I drift down the aisle, look at the "love cards" section and say to the woman next to me, "Where are the cards that say 'you broke my heart and I think you suck'?" I've startled her. "Excuse me?" I'm too embarrassed to do anything but smile and move on. Yikes.
It's raining; I run to the car with my cart. There's an accident on Route 1 that has traffic stopped in both directions; I have to squeak by and take the long way home. Naturally when I get there I realize that yes, I needed laundry detergent and 3-way bulbs after all. Well, tomorrow is another day.
After I put everything away and give Spike the first-ever "cat treat" of his life, I check on the kids. Him first. "Moo. Moomoomoo." Jesus, does that game ever end? And what's with all the cows? I remember just then that I dreamed about cows the night before. "I'm playing with French people. I actually think I might be losing weight because I forget to eat while I play." Okay, great.
Into the next room. Earlier this evening when she and I picked up our usual argument I snapped at her, exasperated, "I can't make him come home. He's not coming home." Yeah. Non-nurturing, c'est moi. Now she's watching Full House, her new favorite show. No mothers in sight in any of the episodes, but lots and lots of little girls and daddies. Nine is not a subtle age. Oh, sweetie. She is wrapped up, and rapt. I let her be, and tiptoe upstairs.

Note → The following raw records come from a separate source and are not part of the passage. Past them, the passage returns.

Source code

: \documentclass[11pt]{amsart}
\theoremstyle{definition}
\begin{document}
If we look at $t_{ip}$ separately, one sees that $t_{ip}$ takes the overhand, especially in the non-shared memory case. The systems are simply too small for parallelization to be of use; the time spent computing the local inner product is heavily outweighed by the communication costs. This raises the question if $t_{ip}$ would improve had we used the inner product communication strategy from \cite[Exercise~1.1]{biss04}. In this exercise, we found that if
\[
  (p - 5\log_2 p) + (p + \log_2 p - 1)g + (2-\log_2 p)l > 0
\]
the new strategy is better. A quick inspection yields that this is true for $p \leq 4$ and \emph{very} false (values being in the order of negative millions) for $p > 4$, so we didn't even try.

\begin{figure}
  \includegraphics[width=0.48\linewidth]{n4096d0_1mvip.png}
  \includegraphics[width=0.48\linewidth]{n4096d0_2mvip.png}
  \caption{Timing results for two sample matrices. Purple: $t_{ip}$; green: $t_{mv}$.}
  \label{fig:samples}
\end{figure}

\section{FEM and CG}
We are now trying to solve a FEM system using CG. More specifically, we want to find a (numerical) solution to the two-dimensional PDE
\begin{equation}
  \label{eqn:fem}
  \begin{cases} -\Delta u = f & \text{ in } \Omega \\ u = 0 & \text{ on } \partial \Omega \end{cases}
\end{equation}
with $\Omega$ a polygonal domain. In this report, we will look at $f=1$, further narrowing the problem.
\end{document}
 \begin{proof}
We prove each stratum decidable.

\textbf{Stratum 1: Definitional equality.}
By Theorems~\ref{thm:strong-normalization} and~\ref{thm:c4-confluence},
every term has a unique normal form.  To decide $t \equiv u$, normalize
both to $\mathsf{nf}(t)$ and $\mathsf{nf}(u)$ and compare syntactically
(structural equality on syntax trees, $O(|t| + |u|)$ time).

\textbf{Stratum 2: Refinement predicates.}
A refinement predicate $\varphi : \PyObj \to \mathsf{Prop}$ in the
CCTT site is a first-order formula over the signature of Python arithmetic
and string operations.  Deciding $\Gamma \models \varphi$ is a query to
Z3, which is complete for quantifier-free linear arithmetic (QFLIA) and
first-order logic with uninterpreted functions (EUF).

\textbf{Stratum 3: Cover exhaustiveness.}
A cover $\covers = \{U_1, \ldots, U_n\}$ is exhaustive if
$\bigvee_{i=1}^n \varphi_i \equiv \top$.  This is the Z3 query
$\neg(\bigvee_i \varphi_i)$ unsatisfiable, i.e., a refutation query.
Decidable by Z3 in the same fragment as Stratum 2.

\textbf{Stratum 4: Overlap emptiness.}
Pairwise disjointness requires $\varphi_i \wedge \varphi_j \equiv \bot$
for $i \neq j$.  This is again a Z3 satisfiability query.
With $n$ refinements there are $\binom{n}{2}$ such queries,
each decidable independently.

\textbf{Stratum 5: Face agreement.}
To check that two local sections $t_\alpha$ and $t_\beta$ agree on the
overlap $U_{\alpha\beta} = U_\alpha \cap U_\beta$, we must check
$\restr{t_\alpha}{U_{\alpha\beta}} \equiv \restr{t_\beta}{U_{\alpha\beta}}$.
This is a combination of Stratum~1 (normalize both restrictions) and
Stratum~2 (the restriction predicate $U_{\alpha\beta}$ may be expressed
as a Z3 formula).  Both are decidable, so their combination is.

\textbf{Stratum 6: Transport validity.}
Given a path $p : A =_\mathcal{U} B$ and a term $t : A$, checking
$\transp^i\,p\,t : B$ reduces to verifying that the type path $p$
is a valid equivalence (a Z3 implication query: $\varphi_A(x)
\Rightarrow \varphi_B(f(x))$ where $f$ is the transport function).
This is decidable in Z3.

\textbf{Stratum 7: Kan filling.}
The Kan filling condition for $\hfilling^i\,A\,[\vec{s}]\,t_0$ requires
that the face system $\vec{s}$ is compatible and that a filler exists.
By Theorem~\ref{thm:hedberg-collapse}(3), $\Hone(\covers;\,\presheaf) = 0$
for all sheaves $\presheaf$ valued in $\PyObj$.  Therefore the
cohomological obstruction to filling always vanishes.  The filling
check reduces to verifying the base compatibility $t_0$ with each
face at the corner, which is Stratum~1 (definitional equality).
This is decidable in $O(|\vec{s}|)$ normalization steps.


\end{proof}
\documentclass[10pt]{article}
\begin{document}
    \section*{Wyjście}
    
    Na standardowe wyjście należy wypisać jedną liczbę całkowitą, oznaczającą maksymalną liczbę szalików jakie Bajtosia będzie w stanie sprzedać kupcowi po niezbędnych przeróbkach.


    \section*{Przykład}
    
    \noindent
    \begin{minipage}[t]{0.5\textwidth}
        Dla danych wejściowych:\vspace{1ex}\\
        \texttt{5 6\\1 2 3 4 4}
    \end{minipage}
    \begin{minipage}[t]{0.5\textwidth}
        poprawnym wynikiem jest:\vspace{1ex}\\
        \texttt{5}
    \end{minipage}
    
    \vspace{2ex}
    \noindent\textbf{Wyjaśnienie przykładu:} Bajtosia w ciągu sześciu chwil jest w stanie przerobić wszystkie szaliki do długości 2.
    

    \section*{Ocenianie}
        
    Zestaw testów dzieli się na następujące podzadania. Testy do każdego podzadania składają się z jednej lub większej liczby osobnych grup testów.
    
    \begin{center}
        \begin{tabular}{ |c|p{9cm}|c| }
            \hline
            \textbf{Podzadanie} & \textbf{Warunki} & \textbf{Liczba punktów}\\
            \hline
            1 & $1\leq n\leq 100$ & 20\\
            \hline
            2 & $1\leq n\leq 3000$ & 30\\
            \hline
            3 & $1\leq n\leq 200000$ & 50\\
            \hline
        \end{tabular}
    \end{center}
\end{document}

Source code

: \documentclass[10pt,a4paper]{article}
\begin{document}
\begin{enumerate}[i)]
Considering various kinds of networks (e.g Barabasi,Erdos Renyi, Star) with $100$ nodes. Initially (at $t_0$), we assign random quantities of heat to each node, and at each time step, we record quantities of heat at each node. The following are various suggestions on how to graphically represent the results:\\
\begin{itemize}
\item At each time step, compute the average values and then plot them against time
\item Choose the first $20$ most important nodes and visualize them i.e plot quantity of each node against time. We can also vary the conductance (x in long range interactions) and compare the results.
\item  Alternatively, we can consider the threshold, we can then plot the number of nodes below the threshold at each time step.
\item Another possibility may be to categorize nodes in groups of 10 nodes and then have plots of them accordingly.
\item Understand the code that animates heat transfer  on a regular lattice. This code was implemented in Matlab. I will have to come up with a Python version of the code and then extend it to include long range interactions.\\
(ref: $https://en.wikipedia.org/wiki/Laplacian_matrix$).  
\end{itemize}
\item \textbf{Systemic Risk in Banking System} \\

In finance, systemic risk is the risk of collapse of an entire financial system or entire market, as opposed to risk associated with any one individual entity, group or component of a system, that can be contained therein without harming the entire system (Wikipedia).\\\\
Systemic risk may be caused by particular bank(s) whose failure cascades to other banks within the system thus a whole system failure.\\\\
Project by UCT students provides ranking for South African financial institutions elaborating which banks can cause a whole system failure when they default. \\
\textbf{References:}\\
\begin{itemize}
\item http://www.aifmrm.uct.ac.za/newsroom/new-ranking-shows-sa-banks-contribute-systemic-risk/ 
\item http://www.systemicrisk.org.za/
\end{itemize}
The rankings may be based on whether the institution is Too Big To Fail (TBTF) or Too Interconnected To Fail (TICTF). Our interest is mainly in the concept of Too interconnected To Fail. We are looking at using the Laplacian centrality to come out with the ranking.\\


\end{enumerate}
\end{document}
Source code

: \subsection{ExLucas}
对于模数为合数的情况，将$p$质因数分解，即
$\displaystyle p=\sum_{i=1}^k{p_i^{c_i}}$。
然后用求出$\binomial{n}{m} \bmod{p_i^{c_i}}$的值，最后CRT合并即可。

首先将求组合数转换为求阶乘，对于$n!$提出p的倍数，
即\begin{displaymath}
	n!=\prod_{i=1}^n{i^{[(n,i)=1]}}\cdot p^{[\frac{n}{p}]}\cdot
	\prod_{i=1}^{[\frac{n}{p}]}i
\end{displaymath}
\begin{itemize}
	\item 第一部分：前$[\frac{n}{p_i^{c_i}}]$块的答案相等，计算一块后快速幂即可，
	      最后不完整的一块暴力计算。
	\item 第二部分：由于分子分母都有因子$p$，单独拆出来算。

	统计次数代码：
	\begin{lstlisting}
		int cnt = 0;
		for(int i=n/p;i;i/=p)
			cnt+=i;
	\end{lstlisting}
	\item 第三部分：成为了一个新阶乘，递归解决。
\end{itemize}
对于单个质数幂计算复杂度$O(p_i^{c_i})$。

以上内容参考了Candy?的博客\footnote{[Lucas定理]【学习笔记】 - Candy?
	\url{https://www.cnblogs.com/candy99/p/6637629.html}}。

A lot of what I like to do lately involves tiptoeing and sneaking. Like right now. I turn off the lights in the livingroom and the library and as silently as I can creep upstairs to my bedroom, close the bedroom door. Nobody knows I'm up here. I look at the bed. Clean sheets, nice plump pillows. Come on, you know you want it. I undress, pull back the covers, slide in. Mmmmmm. We all have our little addictions. I miss you like mad right now, but maybe it's just reflex. I stretch, turn over, look at your side of the bed. Put out a hand, close my eyes. Full house, indeed.